A car was hijacked, set on fire and left blocking the Crumlin Road, and a van was hijacked and burned on the Ballygomartin Road.
The hijackings came as police searched a number of houses in the Highfield area in the hunt for those behind three-days of street violence following a controversial Orange march on Saturday.
One person was arrested, said a police spokeswoman.
Highfield is where the Police Service of Northern Ireland (PSNI) said it discovered a bomb-making factory at the weekend. It is also the home district of a man who appeared in court following the violence charged with possession of seven guns and bomb-making equipment.
Ulster Unionist Party leader Sir Reg Empey met Northern Ireland Secretary Peter Hain at Stormont to discuss the violence and urged him to get out on the streets of the city to gauge loyalists' feelings.
Sir Reg said: "There is no point in confining his meetings to opinion-formers or the great and the good of this country. He has to get out on the ground and see for himself and we have made specific invitations to him today to do so."
Mr Hain should have engaged directly with the communities at an earlier stage, said Sir Reg.
"He must listen to their concerns and enter into dialogue with opinion-formers at a grass roots level.
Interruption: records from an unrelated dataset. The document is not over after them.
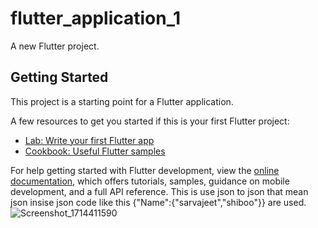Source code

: # flutter_application_1

A new Flutter project.

## Getting Started

This project is a starting point for a Flutter application.

A few resources to get you started if this is your first Flutter project:

- [Lab: Write your first Flutter app](https://docs.flutter.dev/get-started/codelab)
- [Cookbook: Useful Flutter samples](https://docs.flutter.dev/cookbook)

For help getting started with Flutter development, view the
[online documentation](https://docs.flutter.dev/), which offers tutorials,
samples, guidance on mobile development, and a full API reference.
This is use json to json that mean json insise json code like this {"Name":{"sarvajeet","shiboo"}} are used.
![Screenshot_1714411590](https://github.com/sarvajeet23/json_fatch/assets/96564542/acdd2107-1a69-4016-a197-145319aa7ee8)
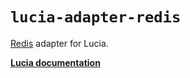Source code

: # `lucia-adapter-redis`

[Redis](https://redis.io) adapter for Lucia.

**[Lucia documentation](https://v3.lucia-auth.com)**
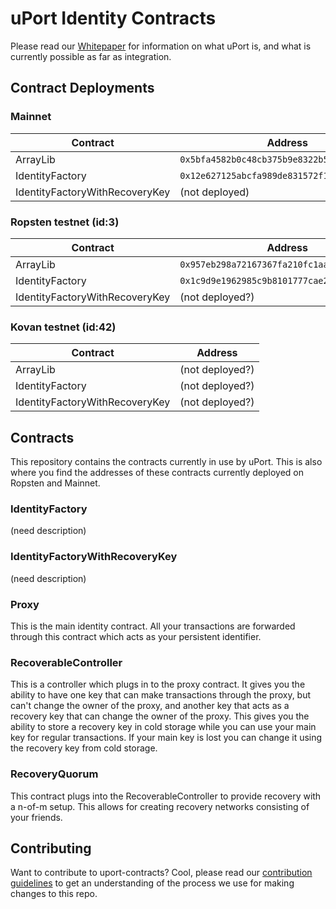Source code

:# uPort Identity Contracts
Please read our [Whitepaper](http://whitepaper.uport.me) for information on what uPort is, and what is currently possible as far as integration.

## Contract Deployments
### Mainnet
| Contract                       | Address                                      |
| -------------------------------|----------------------------------------------|
| ArrayLib                       | `0x5bfa4582b0c48cb375b9e8322b57ac025965c148` |
| IdentityFactory                | `0x12e627125abcfa989de831572f198577780d7127` |
| IdentityFactoryWithRecoveryKey | (not deployed)                               |

### Ropsten testnet (id:3)
| Contract                       | Address                                      |
| -------------------------------|----------------------------------------------|
| ArrayLib                       | `0x957eb298a72167367fa210fc1aa3faba1d2b629c` |
| IdentityFactory                | `0x1c9d9e1962985c9b8101777cae25c46279fe2a9c` |
| IdentityFactoryWithRecoveryKey | (not deployed?)                               |

### Kovan testnet (id:42)
| Contract                       | Address                                      |
| -------------------------------|----------------------------------------------|
| ArrayLib                       | (not deployed?)  
| IdentityFactory                | (not deployed?)  
| IdentityFactoryWithRecoveryKey | (not deployed?)                               |

## Contracts
This repository contains the contracts currently in use by uPort. This is also where you find the addresses of these contracts currently deployed on Ropsten and Mainnet.

### IdentityFactory
(need description)

### IdentityFactoryWithRecoveryKey
(need description)

### Proxy
This is the main identity contract. All your transactions are forwarded through this contract which acts as your persistent identifier.

### RecoverableController
This is a controller which plugs in to the proxy contract. It gives you the ability to have one key that can make transactions through the proxy, but can't change the owner of the proxy, and another key that acts as a recovery key that can change the owner of the proxy. This gives you the ability to store a recovery key in cold storage while you can use your main key for regular transactions. If your main key is lost you can change it using the recovery key from cold storage.

### RecoveryQuorum
This contract plugs into the RecoverableController to provide recovery with a n-of-m setup. This allows for creating recovery networks consisting of your friends.

## Contributing
Want to contribute to uport-contracts? Cool, please read our [contribution guidelines](./CONTRIBUTING.md) to get an understanding of the process we use for making changes to this repo.
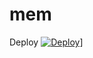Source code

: # mem

Deploy 
[![Deploy](https://www.herokucdn.com/deploy/button.svg)](https://heroku.com/deploy?template=https://github.com/AuraMoon55/mem.git)]
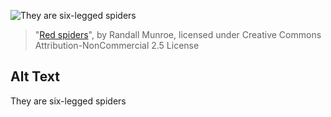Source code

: ![They are six-legged spiders](https://imgs.xkcd.com/comics/red_spiders_small.jpg)
> "[Red spiders](https://xkcd.com/8/)", by Randall Munroe, licensed under Creative Commons Attribution-NonCommercial 2.5 License

## Alt Text
They are six-legged spiders
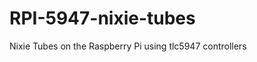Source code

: RPI-5947-nixie-tubes
====================

Nixie Tubes on the Raspberry Pi using tlc5947 controllers
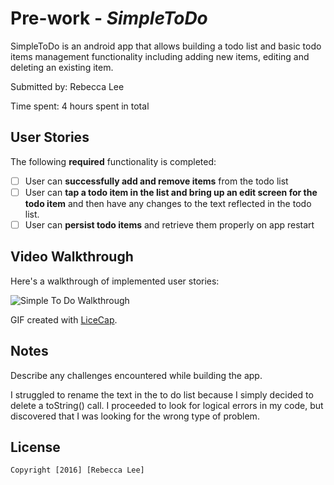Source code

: # Pre-work - *SimpleToDo*

SimpleToDo is an android app that allows building a todo list and basic todo items management functionality including adding new items, editing and deleting an existing item.

Submitted by: Rebecca Lee

Time spent: 4 hours spent in total

## User Stories

The following **required** functionality is completed:

* [ ] User can **successfully add and remove items** from the todo list
* [ ] User can **tap a todo item in the list and bring up an edit screen for the todo item** and then have any changes to the text reflected in the todo list.
* [ ] User can **persist todo items** and retrieve them properly on app restart

## Video Walkthrough 

Here's a walkthrough of implemented user stories:

<img src='http://i.imgur.com/DYXvwQZ.gifv' title='Simple To Do Walkthrough' width='' alt='Simple To Do Walkthrough' />

GIF created with [LiceCap](http://www.cockos.com/licecap/).

## Notes

Describe any challenges encountered while building the app.

I struggled to rename the text in the to do list because I simply decided to delete a toString() call. I proceeded to look
for logical errors in my code, but discovered that I was looking for the wrong type of problem.

## License

    Copyright [2016] [Rebecca Lee]

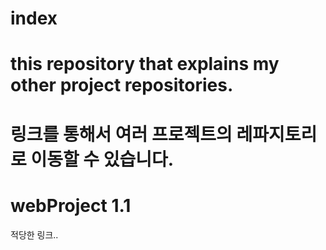 # index
# this repository that explains my other project repositories.

# 링크를 통해서 여러 프로젝트의 레파지토리로 이동할 수 있습니다.

# webProject 1.1
적당한 링크..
He must understand that the sense of alienation felt by ordinary unionists is profound," he added.
Sir Reg said he also raised unionist concerns over the "dangerous political vacuum", and the plans of the British and US governments to hold a policing conference early in the new year. Unionists fear the conference is the forerunner to fresh policing reforms - despite denials from both governments.
Mr Hain was also meeting Democratic Unionist leader the Rev Ian Paisley and Alliance leader David Ford.